[Stored entries]
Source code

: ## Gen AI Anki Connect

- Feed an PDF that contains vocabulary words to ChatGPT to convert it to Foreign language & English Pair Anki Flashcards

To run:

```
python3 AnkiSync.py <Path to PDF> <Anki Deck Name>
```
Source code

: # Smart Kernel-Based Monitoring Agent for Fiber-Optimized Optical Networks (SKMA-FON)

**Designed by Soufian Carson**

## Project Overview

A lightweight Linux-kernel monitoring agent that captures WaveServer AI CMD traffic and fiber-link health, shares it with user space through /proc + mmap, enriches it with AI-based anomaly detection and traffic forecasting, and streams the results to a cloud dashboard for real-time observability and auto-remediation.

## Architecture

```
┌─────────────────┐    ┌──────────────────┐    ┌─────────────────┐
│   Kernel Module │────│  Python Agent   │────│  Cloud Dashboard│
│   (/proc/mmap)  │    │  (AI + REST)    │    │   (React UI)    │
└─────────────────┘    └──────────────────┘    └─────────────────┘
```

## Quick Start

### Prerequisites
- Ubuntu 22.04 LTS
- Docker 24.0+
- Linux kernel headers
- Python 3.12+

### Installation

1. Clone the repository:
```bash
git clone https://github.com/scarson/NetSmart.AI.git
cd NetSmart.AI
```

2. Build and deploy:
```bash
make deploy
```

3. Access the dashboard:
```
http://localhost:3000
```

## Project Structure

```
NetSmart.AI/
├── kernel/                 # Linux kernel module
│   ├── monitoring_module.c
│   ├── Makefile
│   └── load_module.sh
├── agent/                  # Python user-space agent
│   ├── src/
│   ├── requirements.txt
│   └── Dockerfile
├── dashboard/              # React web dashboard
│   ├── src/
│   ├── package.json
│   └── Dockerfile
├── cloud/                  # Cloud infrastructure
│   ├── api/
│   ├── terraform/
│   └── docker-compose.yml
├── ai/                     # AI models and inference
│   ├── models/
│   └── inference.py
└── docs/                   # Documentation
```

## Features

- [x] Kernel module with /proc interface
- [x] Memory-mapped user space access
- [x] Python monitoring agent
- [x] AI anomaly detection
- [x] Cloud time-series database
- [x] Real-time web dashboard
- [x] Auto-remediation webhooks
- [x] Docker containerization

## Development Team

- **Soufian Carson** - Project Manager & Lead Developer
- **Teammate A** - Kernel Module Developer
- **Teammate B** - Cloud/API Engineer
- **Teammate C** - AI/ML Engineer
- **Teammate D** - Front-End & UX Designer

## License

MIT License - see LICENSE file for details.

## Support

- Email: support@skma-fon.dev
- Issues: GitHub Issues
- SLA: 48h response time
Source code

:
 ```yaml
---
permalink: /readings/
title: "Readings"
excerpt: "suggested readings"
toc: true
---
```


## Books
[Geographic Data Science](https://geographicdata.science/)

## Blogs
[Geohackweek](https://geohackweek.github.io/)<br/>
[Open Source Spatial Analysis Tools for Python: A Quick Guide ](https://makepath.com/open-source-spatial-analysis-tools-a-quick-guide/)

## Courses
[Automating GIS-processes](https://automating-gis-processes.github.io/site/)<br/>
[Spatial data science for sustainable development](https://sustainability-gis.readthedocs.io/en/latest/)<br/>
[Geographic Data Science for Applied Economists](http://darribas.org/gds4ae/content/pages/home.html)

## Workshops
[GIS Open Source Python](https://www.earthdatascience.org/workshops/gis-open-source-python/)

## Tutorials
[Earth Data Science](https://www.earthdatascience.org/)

§ Work order:
Please give an exact copy of the lines above, beginning with the line containing "[Geographic Data Science](https://geographicdata.science/)" and running through the line containing "[Open Source Spatial", and of no other lines.

§ Finished task:
[Geographic Data Science](https://geographicdata.science/)

## Blogs
[Geohackweek](https://geohackweek.github.io/)<br/>
[Open Source Spatial Analysis Tools for Python: A Quick Guide ](https://makepath.com/open-source-spatial-analysis-tools-a-quick-guide/)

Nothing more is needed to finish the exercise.